We all know that amazing feeling of peace that descends when we step into a forest. The air seems somehow clearer and the noise of everyday fades away and is replaced by the sounds of nature. The trees tower over us, gentle giants that live on a completely different timeline from ours. It all seems so calm… and yet there’s all sorts going on beneath our feet, connections and alliances being forged, advantage being taken, even favouritism being shown. Welcome to the extraordinary underground world of fungal networks.
Fungal threads form connections with the roots of trees – these are known as mycorrhiza. There appears to be a mutually beneficial effect – the fungus absorbs carbon based sugars from the tree, while the tree can take up micronutrients such as nitrogen and phosphorus from the fungus. But this extends far beyond each single tree, for as the threads spread, they link up multiple trees, forming common mycorrhizal networks through which the trees seem to be able to share water, sugars and nutrients with each other. The soil in forests contains untold miles of fungal threads – it would be virtually impossible to map them all.
Professor Suzanne Simard has been studying these complex relationships for many years and describes this sharing as ‘the language of the trees’. From research carried out encouraging trees to take up certain isotopes and then watching how these spread from plant to plant, it became apparent that not only did some individuals share with those who were in need, but parent trees would send more carbon to seedlings and some would even ‘show favouritism’ by sharing more generously with closely related plants than with other unrelated individuals.
Pete Wohlleben, a German forester and author, has written extensively on what is now being called the ‘wood wide web’ in his book The Hidden Life Of Trees: What They Feel, How They Communicate. He expounds the idea that rather than all trees in the forest competing for light, water, nutrients and space, they live in interdependent cooperative relationships and that this is facilitated by the fungal networks between them and indeed, between other plants as well.

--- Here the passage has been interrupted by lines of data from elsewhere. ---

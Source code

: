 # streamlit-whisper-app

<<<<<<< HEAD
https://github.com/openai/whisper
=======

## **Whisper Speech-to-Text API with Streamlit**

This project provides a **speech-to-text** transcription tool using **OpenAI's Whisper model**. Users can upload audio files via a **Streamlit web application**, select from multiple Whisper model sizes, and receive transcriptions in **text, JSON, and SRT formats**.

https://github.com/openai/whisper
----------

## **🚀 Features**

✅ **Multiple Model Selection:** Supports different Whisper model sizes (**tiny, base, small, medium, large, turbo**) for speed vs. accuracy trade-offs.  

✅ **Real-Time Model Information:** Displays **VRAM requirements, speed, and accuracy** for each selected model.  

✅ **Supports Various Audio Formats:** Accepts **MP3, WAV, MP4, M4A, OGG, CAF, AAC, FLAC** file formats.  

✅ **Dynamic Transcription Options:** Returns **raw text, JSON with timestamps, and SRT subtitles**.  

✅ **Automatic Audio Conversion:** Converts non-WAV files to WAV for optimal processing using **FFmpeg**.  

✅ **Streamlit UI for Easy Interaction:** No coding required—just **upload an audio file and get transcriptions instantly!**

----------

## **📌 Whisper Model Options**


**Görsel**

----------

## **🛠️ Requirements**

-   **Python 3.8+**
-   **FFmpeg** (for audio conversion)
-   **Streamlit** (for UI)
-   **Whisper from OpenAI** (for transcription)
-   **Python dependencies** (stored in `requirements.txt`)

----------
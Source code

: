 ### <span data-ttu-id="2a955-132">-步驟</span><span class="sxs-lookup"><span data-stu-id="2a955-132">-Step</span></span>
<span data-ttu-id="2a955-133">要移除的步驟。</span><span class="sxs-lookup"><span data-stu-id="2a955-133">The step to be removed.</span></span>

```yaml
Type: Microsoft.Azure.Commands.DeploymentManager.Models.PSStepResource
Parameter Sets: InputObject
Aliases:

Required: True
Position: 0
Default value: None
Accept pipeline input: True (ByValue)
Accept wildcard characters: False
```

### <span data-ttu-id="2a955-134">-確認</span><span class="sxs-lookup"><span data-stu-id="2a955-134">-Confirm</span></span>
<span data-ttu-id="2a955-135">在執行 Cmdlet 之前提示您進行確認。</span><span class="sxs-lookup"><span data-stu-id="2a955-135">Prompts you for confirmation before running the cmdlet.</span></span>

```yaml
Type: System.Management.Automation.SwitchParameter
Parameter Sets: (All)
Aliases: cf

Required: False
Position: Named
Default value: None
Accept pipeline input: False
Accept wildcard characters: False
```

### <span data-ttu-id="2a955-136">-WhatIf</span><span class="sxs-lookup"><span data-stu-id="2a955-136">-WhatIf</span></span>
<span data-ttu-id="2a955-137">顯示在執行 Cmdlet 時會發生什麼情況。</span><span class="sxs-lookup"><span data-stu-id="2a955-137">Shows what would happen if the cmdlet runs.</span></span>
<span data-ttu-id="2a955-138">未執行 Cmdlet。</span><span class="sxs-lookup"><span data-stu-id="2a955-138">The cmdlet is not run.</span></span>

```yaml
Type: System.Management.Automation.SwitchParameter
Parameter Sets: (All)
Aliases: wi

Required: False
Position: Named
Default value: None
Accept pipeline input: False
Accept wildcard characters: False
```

There is some evidence that trees communicate through the network as well as sharing food and water. Scientists at the University of Lausanne have been studying slow electrical pulses that have been detected passing along the pathways, perhaps another form of signalling between plants. If a tree is damaged or under attack, for example by insects, it may release an electrical charge or a chemical response; whether this is a warning to other nearby trees or just a distress response that its neighbours pick up on is a topic of debate, but there is no doubt that other trees do respond. They also respond to other stimuli, such as release of chemicals into the air. Rather fascinatingly, The African umbrella thorn acacia will release ethylene gas in response to giraffes munching on its leaves; when neighbouring acacias pick up the ethylene, they pump tannins into their leaves. These compounds, in large quantities, can make the herbivores quite sick – an effective deterrent!
There is ongoing research into these fascinating fungal networks and the relationships within forests – while some in the scientific community feel that there may be other mechanisms at play by which water, nutrients and information are passed between trees, there is no doubt that mycorrhiza have not given up all their secrets yet.